THE year 2010 will go down in history as the year of the great deluge when the fury of the Indus devastated large tracts of land, sending 1,600 people to a watery grave.
Unlike the earthquake of 2005 the worst wasn’t over after the floods peaked in September. Problems lingered on as greater misery followed.
How did Pakistan cope with this crisis? We got partial feedback on the question at the eleventh Akhter Hameed Khan Forum held recently in Karachi to honour the memory of the great social activist whose legacy lives on. It is heartening that four institutions — the Orangi Pilot Project-Research and Training Institute, the Orangi Charitable Trust, the Karachi Health and Social Development Association, and the Rural Development Trust — continue to spread the message of their founder.
These institutions help to provide service to the people on the basis of self-reliance and the principle of work with dignity. The forum focused on the experiences of OPP’s partners — more than 150 community-based and non-government organisations — in flood relief and rehabilitation operations.
The participants had many stories to tell; stories that inspire and also stories that sadden. What gives hope for the future are the accounts of the resilience of flood survivors. They incurred huge losses but continue to fight back. They still have to be rehabilitated fully while life has not been normalised since many of the survivors lost their source of livelihood. Many lessons emerge from this calamity, not just in disaster management but also about human nature.

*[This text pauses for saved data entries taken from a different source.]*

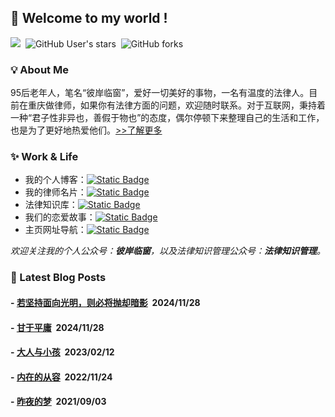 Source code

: ## 📌 Welcome to my world !

![](https://komarev.com/ghpvc/?username=LawyerLu&color=40c463)&nbsp; ![GitHub User's stars](<img alt="GitHub Repo stars" src="https://img.shields.io/github/stars/LawyerLu/OneBlog">) &nbsp;![GitHub forks](https://img.shields.io/github/forks/LawyerLu/ONEBLOG) 

### 💡 About Me

95后老年人，笔名“彼岸临窗”，爱好一切美好的事物，一名有温度的法律人。目前在重庆做律师，如果你有法律方面的问题，欢迎随时联系。对于互联网，秉持着一种“君子性非异也，善假于物也”的态度，偶尔停顿下来整理自己的生活和工作，也是为了更好地热爱他们。[>>了解更多](https://blog.luziyang.cn/about.html)

### ✨ Work & Life

- 我的个人博客：<a href="https://oneblog.me" target="_blank"><img alt="Static Badge" src="https://img.shields.io/badge/oneblog.me-%E5%8D%9A%E5%AE%A2-blue"></a>
- 我的律师名片：<a href="https://luziyang.cn" target="_blank"><img alt="Static Badge" src="https://img.shields.io/badge/luziyang.cn-%E5%BE%8B%E5%B8%88-ef6726"></a>
- 法律知识库：<a href="https://luziyang.cn/wiki" target="_blank"><img alt="Static Badge" src="https://img.shields.io/badge/wiki-%E6%B3%95%E5%BE%8B%E7%9F%A5%E8%AF%86%E7%AE%A1%E7%90%86-116fe5"></a>
- 我们的恋爱故事：<a href="https://bypic.cn" target="_blank"><img alt="Static Badge" src="https://img.shields.io/badge/bypic.cn-%E6%83%85%E4%BE%A3%E6%97%A5%E5%BF%97-e35ca6"></a>
- 主页网址导航：<a href="https://coolnav.com" target="_blank"><img alt="Static Badge" src="https://img.shields.io/badge/coolnav.com-%E9%85%B7%E5%AF%BC%E8%88%AA-267fef"></a>

*欢迎关注我的个人公众号：**彼岸临窗**，以及法律知识管理公众号：**法律知识管理**。*

### 📙 Latest Blog Posts

<!-- BLOG-POST-LIST:START -->
 #### - [若坚持面向光明，则必将抛却暗影](https://blog.luziyang.cn/942.html) &nbsp;2024/11/28 

 #### - [甘于平庸](https://blog.luziyang.cn/941.html) &nbsp;2024/11/28 

 #### - [大人与小孩](https://blog.luziyang.cn/378.html) &nbsp;2023/02/12 

 #### - [内在的从容](https://blog.luziyang.cn/377.html) &nbsp;2022/11/24 

 #### - [昨夜的梦](https://blog.luziyang.cn/369.html) &nbsp;2021/09/03 
<!-- BLOG-POST-LIST:END -->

When disaster strikes, people have learned not to wait for the government agencies to come to their rescue. The victims draw on their own reserves of energy and initiative to tide over the crisis. The immediate relief and assistance they have received has been from fellow citizens and not the slow-moving official agencies that have bureaucratic red tape to cross before they reach the people on the ground. Then there are middlemen diverting a chunk of the funds, which only makes the operation resource-starved.
The fact is that people have learnt to manage in these dire times. But the government is still needed because there are not enough resources on the ground and the bigger projects that cater collectively to the needs of a community require massive funding that individuals do not possess. It has been seen that when the community displays self-reliance and tries to help itself, private donors have stepped forward to extend a helping hand. In fact this holds true for any development project undertaken with integrity and which is feasible. One would, however, prefer it if an honest government that cares were to be the saviour.
It also emerged from the speeches at the forum that relief and rescue work at the grassroots can be undertaken if a community service infrastructure is already in position when disaster strikes. Volunteers simply expand their operations to undertake more duties. This exercise enhances their confidence and helps them test their potential. But it is simply not possible for anyone to create a structure out of nothingness to provide assistance at short notice.
That is why in any area where the administration barely exists or is ineffective not much can be achieved. This also shows why the local government is so important for a country as expansive as Pakistan. A good local government provides the structures at the grassroots.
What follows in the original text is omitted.